The idea that law enforcement has recently lost capability because criminals can now "go dark" is a red herring. The ubiquity of smart phones is a very recent development. Certainly, it was a boon for law enforcement when so many people started voluntarily carrying devices that record their every movement and utterance. But if criminals have now figured out how to hide the secrets on their smart phones, that only means law enforcement has to fall back on the techniques they used for many preceding decades--still backed up with the awesome power and resources of the government.

“Cybersecurity experts have repeatedly proven that it’s impossible to create any back door that couldn’t be discovered — and exploited — by bad actors,” This is the most important line in the article, and is the reason for all the hacks that we have encountered so far. The World Wide Web needs to be strengthened, not weakened by backdoors.

Perhaps this right, but it is so wrong.

I think that end to end encryption is here to stay. Criminals now have their communications better protected from investigation but also law-abiding individuals have their information better shielded (and that has been a real problem). Governments still have the meta data enabling everything about the communications except the content. They will have to work with that. If that means that we are all in a bit more danger, so be it.

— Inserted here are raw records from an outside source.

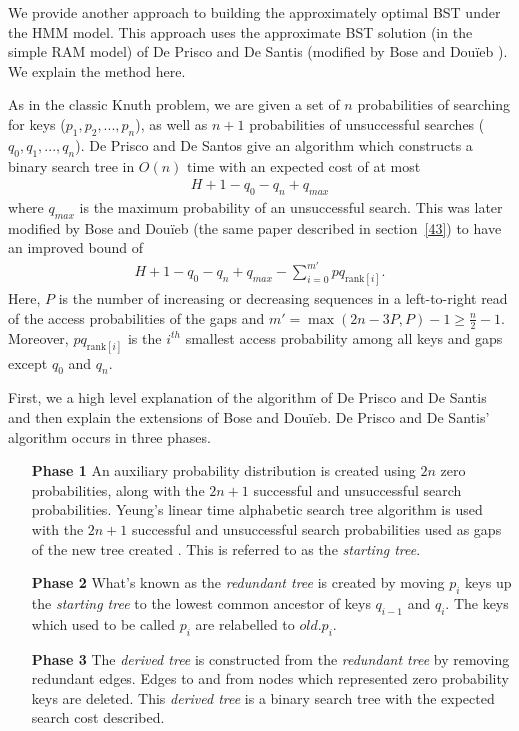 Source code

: \documentclass[letterpaper,12pt,titlepage,oneside,final]{book}
\theoremstyle{plain}
\begin{document}
We provide another approach to building the approximately optimal BST under the HMM model. This approach uses the approximate BST solution (in the simple RAM model) of De Prisco and De Santis \cite{de1993binary} (modified by Bose and Dou\"{i}eb \cite{bose2009efficient}). We explain the method here.

As in the classic Knuth problem, we are given a set of $n$ probabilities of searching for keys ($p_1, p_2, ..., p_n$), as well as $n+1$ probabilities of unsuccessful searches ($q_0, q_1, ..., q_n$). De Prisco and De Santos give an algorithm which constructs a binary search tree in $O(n)$ time with an expected cost of at most \cite{de1993binary}
\begin{align*}
H+1-q_0-q_n+q_{max}
\end{align*}
  where $q_{max}$ is the maximum probability of an unsuccessful search. This was later modified by Bose and Dou\"{i}eb (the same paper described in section~\ref{43}) to have an improved bound of \cite{bose2009efficient}
\begin{align*}
H + 1 - q_0 - q_n + q_{max} - \sum_{i=0}^{m'} pq_{\text{rank}[i]}.
\end{align*}
Here, $P$ is the number of increasing or decreasing sequences in a left-to-right read of the access probabilities of the gaps and $m'=\max({2n-3P,P})-1 \geq \frac{n}{2} - 1$.  Moreover, $pq_{\text{rank}[i]}$ is the $i^{th}$ smallest access probability among all keys and gaps except $q_0$ and $q_n$.

First, we a high level explanation of the algorithm of De Prisco and De Santis and then explain the extensions of Bose and Dou\"{i}eb. De Prisco and De Santis' algorithm occurs in three phases.

\begin{itemize}
\item[\textbf{Phase 1}] An auxiliary probability distribution is created using $2n$ zero probabilities, along with the $2n+1$ successful and unsuccessful search probabilities. Yeung's linear time alphabetic search tree algorithm is used with the $2n+1$ successful and unsuccessful search probabilities used as gaps of the new tree created \cite{yeung1991alphabetic}. This is referred to as the \textit{starting tree}.

\item[\textbf{Phase 2}] What's known as the \textit{redundant tree} is created by moving $p_i$ keys up the \textit{starting tree} to the lowest common ancestor of keys $q_{i-1}$ and $q_i$. The keys which used to be called $p_i$ are relabelled to $old.p_i$.

\item[\textbf{Phase 3}] The \textit{derived tree} is constructed from the \textit{redundant tree} by removing redundant edges. Edges to and from nodes which represented zero probability keys are deleted. This \textit{derived tree} is a binary search tree with the expected search cost described.
\end{itemize}
\end{document}
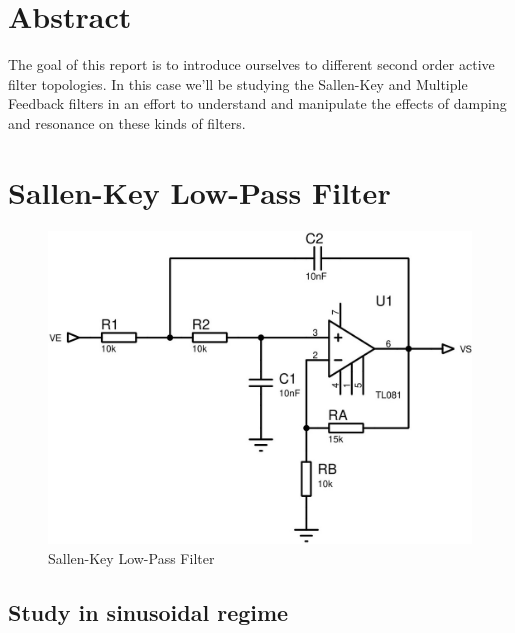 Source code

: \documentclass[11pt, openright]{book}
\begin{document}




\vspace*{\fill}

\section{Abstract}

The goal of this report is to introduce ourselves to different second order active filter topologies. In this case we'll be studying the Sallen-Key and Multiple Feedback filters in an effort to understand and manipulate the effects of damping and resonance on these kinds of filters. 

\newpage

\section{Sallen-Key Low-Pass Filter}


\begin{figure}[ht]
  \centering
  \includegraphics{./Circuits/C1.jpeg}
  \caption{Sallen-Key Low-Pass Filter}
\end{figure}

\subsection{Study in sinusoidal regime}
\end{document}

It's easy for the government to assert the need for back-door access to private communications, just as it's easy for them to assert that invaluable information can be obtained by torturing prisoners of combat: the veil of "national security" prevents the actors from disclosing any actual outcomes from these practices. Beyond the "utility" argument, our conversation should include the moral and Constitutional aspects of the problem. We have (or did have), after all, a Fourth Amendment protection against searches and seizures, which can (could) only be challenged by a Court warrant (not a self-approved agent warrant). The problem is no doubt real, and I'm open to persuasion about the right approach. However, my current view is that Tim Cook has it right: creating back doors will only bring down the whole network security structure.